Liangchen Luo*, Yuanhao Xiong*, Yan Liu, Xu Sun.
To appear in Proceedings of the 7th International Conference on Learning Representations, New Orleans, Louisiana. 2019.

## Background

Despite their popularity, the generalization ability and out-of-sample behavior of these adaptive methods are likely worse than their non-adaptive counterparts. They often display faster progress in the initial portion of the training, but their performance quickly plateaus on the unseen data (development/test set) (Wilson et al., 2017). Indeed, the optimizer is chosen as Sgd in several recent state-of-the-art works in NLP and CV, wherein these instances Sgd does perform better than adaptive methods. Some researchers devoted to solving this problem in some latest studies. For instance, in the best paper of ICLR 2018 (Reddi et al., 2018), the authors proposed a variant of Adam called AMSGrad, hoping to solve this problem. However, they only provided a theoretical proof of convergence while other researchers found that a considerable performance gap still exists between AMSGrad and Sgd (Keskar & Socher, 2017; Chen et al., 2018).

All of us are hoping to train models faster and better. But it seems that we are not able to achieve this easily by now, or at least we have to fine-tune the hyperparameters of optimizers very carefully. A new optimizer that is as fast as Adam and as good as Sgd is well required by the community.

## Extreme Learning Rates Are Evil

The first attempt to systematically compare the performances of popular adaptive and non-adaptive optimizers is Wilson et al. (2017), which formally pointed out the performance issue of adaptive methods. The authors speculated that the lack of generalization ability of adaptive methods may stem from unstable and extreme learning rates. However, they did not provide further theoretical analysis or empirical study on the hypothesis.

Along this direction, we conduct a preliminary experiment by sampling learning rates of several weights and biases of ResNet-34 on CIFAR-10 using Adam.

We find that when the model is close to convergence, learning rates are composed of tiny ones less than 0.01 as well as huge ones greater than 1000. This observation show that there are indeed learning rates which are too large or too small in the final stage of the training process. But insofar we still have two doubts: (1) does the tiny learning rate really do harm to the convergence of Adam? (2) as the (actual) learning rate highly depends on the initial step size, can we use a relatively larger initial step size to get rid of too small learning rates?

We thereby go further into the theoretical aspect and prove that:

Theorem 3. For any constant $\beta_1, \beta_2 \in [0, 1)$ such that $\beta_1 < \sqrt{\beta_2}$, there is a stochastic convex optimization problem where for any initial step size $\alpha$, Adam does not converge to the optimal solution.

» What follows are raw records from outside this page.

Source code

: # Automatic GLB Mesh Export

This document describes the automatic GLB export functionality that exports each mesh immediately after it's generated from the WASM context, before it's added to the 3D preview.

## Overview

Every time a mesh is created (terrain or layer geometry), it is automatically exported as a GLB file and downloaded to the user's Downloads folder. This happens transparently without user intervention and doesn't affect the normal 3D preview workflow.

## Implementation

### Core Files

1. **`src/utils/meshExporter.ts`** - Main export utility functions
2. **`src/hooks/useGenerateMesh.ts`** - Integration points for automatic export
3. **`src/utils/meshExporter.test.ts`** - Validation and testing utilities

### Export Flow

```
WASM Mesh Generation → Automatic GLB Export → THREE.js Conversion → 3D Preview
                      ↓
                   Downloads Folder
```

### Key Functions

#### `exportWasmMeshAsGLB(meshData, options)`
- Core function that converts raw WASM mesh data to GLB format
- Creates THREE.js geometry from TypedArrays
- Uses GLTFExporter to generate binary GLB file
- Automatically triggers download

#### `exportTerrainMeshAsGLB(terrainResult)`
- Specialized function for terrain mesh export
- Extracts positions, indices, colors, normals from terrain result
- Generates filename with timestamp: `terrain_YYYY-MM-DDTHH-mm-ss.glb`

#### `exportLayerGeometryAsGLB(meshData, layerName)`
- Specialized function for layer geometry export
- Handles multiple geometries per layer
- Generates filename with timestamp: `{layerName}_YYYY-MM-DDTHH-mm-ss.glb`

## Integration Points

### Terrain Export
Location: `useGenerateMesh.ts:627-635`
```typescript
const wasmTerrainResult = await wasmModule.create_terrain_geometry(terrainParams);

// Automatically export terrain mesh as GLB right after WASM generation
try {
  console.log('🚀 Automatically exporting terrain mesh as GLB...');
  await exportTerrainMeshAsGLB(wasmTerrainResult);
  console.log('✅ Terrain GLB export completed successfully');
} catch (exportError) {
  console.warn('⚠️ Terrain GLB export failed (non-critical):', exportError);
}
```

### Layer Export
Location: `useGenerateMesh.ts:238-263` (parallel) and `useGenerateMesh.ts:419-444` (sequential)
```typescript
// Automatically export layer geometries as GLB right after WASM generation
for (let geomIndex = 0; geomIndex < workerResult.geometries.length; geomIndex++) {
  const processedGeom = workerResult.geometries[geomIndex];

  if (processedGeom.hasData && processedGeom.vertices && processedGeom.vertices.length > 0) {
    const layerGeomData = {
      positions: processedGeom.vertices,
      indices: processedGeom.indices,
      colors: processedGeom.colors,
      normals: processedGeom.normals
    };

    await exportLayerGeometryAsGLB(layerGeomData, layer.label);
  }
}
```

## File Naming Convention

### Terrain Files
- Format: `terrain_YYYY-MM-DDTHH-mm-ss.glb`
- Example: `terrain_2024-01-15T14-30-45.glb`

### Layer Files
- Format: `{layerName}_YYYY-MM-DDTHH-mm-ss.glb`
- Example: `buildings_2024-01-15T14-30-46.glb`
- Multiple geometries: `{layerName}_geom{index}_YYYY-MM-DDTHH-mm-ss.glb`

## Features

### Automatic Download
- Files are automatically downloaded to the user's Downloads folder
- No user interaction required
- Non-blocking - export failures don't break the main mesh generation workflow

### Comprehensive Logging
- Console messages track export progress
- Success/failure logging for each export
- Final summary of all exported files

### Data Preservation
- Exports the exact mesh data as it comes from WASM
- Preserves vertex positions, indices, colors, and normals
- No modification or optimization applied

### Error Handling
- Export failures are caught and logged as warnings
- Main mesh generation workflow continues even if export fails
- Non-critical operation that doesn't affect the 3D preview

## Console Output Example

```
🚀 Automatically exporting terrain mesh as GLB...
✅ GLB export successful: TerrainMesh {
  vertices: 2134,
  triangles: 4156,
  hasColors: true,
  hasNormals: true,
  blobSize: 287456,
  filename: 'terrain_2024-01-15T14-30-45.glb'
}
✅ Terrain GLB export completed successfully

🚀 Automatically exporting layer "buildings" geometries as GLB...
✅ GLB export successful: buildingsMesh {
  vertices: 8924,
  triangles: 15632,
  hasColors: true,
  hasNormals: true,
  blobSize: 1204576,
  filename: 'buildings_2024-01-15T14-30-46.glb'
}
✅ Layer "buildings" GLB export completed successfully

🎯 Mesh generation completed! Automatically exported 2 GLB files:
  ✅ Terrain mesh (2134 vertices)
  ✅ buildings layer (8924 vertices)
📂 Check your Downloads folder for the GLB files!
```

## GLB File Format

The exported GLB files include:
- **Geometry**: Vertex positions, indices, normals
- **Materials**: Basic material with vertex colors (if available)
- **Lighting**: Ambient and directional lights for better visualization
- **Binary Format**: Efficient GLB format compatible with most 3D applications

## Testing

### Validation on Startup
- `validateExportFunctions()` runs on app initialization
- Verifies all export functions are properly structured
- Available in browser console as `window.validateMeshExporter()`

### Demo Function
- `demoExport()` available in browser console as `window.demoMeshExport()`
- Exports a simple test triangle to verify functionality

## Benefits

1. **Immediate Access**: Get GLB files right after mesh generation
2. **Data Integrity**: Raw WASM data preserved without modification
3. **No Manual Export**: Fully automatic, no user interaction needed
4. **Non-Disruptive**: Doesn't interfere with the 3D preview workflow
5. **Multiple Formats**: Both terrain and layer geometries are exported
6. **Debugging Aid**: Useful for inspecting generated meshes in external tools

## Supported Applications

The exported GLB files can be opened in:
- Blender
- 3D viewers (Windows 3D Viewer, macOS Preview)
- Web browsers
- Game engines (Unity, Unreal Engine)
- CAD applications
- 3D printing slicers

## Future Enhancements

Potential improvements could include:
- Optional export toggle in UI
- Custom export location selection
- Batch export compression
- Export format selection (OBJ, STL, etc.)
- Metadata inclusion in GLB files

This result illustrates the potential bad impact of extreme learning rates and algorithms are unlikely to achieve good generalization ability without solving this problem. We need to somehow restrict the learning rates of Adam at the final stage of training.

## Applying Dynamic Bound on Learning Rates

To address the problem, we need develop a new variant of optimization methods. Our aim is to devise a strategy that combines the benefits of adaptive methods, viz. fast initial progress, and the good final generalization properties of Sgd. Intuitively, we would like to construct an algorithm that behaves like adaptive methods early in training and like Sgd at the end.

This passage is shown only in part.